LES FONDS VONT-ILS ÊTRE DÉBLOQUÉS ?
En toute logique, les 320 millions de dollars collectés devaient être affectés à la lutte contre le coronavirus. C’est sans connaître la voracité des détenteurs de capitaux, bien décidés à ne pas abandonner ce pactole.
Le diable se trouve dans les détails et les conditions d’utilisation des sommes ont été définies de telle façon qu’il est particulièrement difficile de réunir les conditions : il faut que le coronavirus provoque au moins 2500 morts dans un pays et 20 dans un deuxième, ou fasse au moins 250 victimes dans au moins un pays émergent et que le taux de contamination atteigne un certain niveau. Le tout dans les douze semaines qui suivent la publication du premier rapport de situation de l’Organisation mondiale de la santé (OMS) sur l’épidémie.Les conditions de versement sont tellement cyniques qu’au 1er avril, soit 13 semaines après la déclaration par l’OMS de la pandémie, rien n’a encore été versé. Il devient alors clair que ces Pandemic Bonds servent en priorité les investisseurs et certainement pas les populations qui ont besoin en urgence des fonds !

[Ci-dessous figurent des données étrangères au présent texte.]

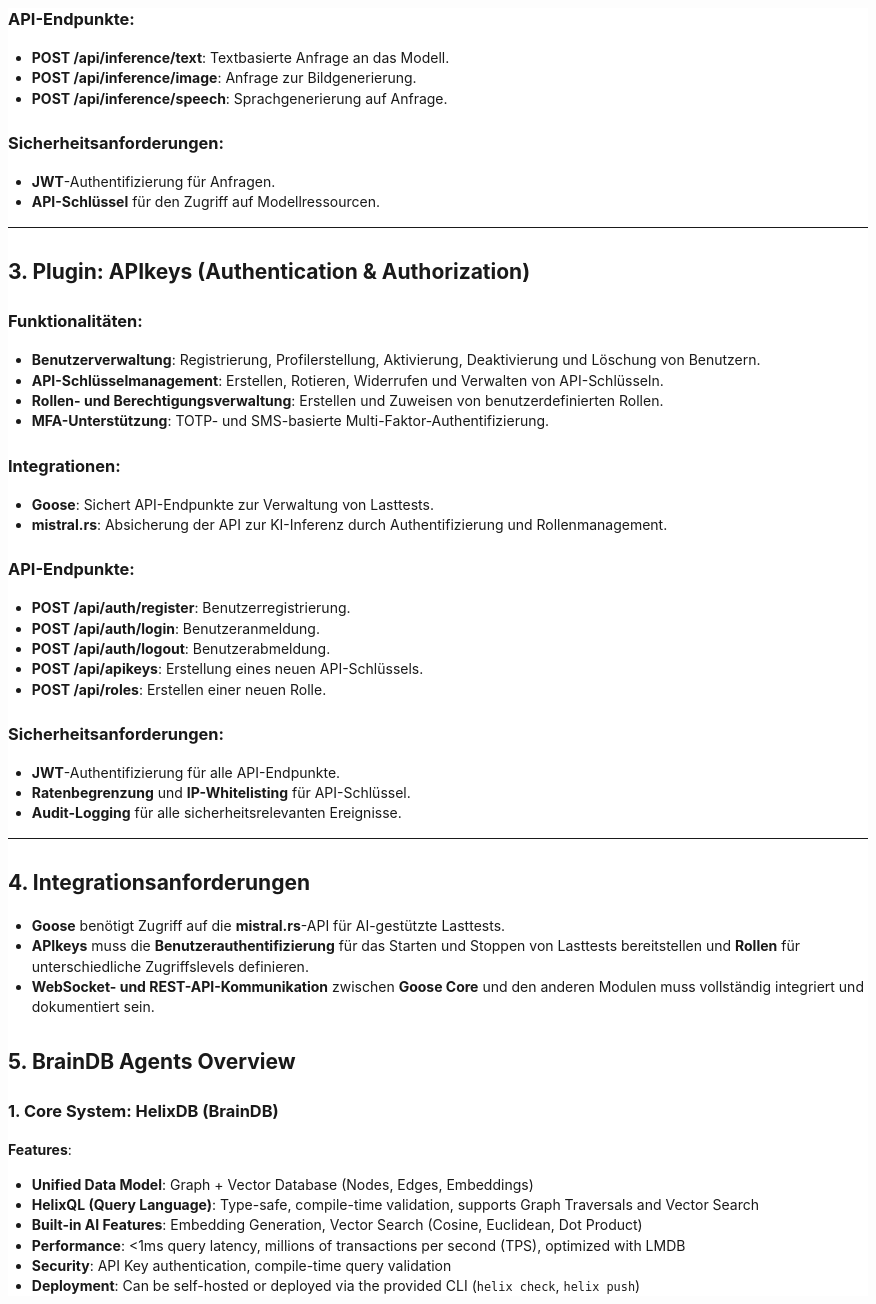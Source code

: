### API-Endpunkte:
- **POST /api/inference/text**: Textbasierte Anfrage an das Modell.
- **POST /api/inference/image**: Anfrage zur Bildgenerierung.
- **POST /api/inference/speech**: Sprachgenerierung auf Anfrage.

### Sicherheitsanforderungen:
- **JWT**-Authentifizierung für Anfragen.
- **API-Schlüssel** für den Zugriff auf Modellressourcen.

---

## 3. **Plugin: APIkeys (Authentication & Authorization)**

### Funktionalitäten:
- **Benutzerverwaltung**: Registrierung, Profilerstellung, Aktivierung, Deaktivierung und Löschung von Benutzern.
- **API-Schlüsselmanagement**: Erstellen, Rotieren, Widerrufen und Verwalten von API-Schlüsseln.
- **Rollen- und Berechtigungsverwaltung**: Erstellen und Zuweisen von benutzerdefinierten Rollen.
- **MFA-Unterstützung**: TOTP- und SMS-basierte Multi-Faktor-Authentifizierung.

### Integrationen:
- **Goose**: Sichert API-Endpunkte zur Verwaltung von Lasttests.
- **mistral.rs**: Absicherung der API zur KI-Inferenz durch Authentifizierung und Rollenmanagement.
  
### API-Endpunkte:
- **POST /api/auth/register**: Benutzerregistrierung.
- **POST /api/auth/login**: Benutzeranmeldung.
- **POST /api/auth/logout**: Benutzerabmeldung.
- **POST /api/apikeys**: Erstellung eines neuen API-Schlüssels.
- **POST /api/roles**: Erstellen einer neuen Rolle.
  
### Sicherheitsanforderungen:
- **JWT**-Authentifizierung für alle API-Endpunkte.
- **Ratenbegrenzung** und **IP-Whitelisting** für API-Schlüssel.
- **Audit-Logging** für alle sicherheitsrelevanten Ereignisse.

---

## 4. **Integrationsanforderungen**

- **Goose** benötigt Zugriff auf die **mistral.rs**-API für AI-gestützte Lasttests.
- **APIkeys** muss die **Benutzerauthentifizierung** für das Starten und Stoppen von Lasttests bereitstellen und **Rollen** für unterschiedliche Zugriffslevels definieren.
- **WebSocket- und REST-API-Kommunikation** zwischen **Goose Core** und den anderen Modulen muss vollständig integriert und dokumentiert sein.

## 5. **BrainDB Agents Overview**

### **1. Core System: HelixDB (BrainDB)**
**Features**:
- **Unified Data Model**: Graph + Vector Database (Nodes, Edges, Embeddings)
- **HelixQL (Query Language)**: Type-safe, compile-time validation, supports Graph Traversals and Vector Search
- **Built-in AI Features**: Embedding Generation, Vector Search (Cosine, Euclidean, Dot Product)
- **Performance**: <1ms query latency, millions of transactions per second (TPS), optimized with LMDB
- **Security**: API Key authentication, compile-time query validation
- **Deployment**: Can be self-hosted or deployed via the provided CLI (`helix check`, `helix push`)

L’épidémie sanitaire que nous connaissons est révélatrice des méthodes du monde de la finance, prêt à faire de l’argent sur tout même sur le désarroi des populations.
Le président de la République a indiqué qu’il y aurait un avant et un après épidémie. Il sera bon de lui rappeler que l’après passera par un contrôle renforcé du système financier pour le mettre au service de la réponse aux besoins des populations, de leur santé, et arrêter de le voir spéculer sur tout, même la vie des gens !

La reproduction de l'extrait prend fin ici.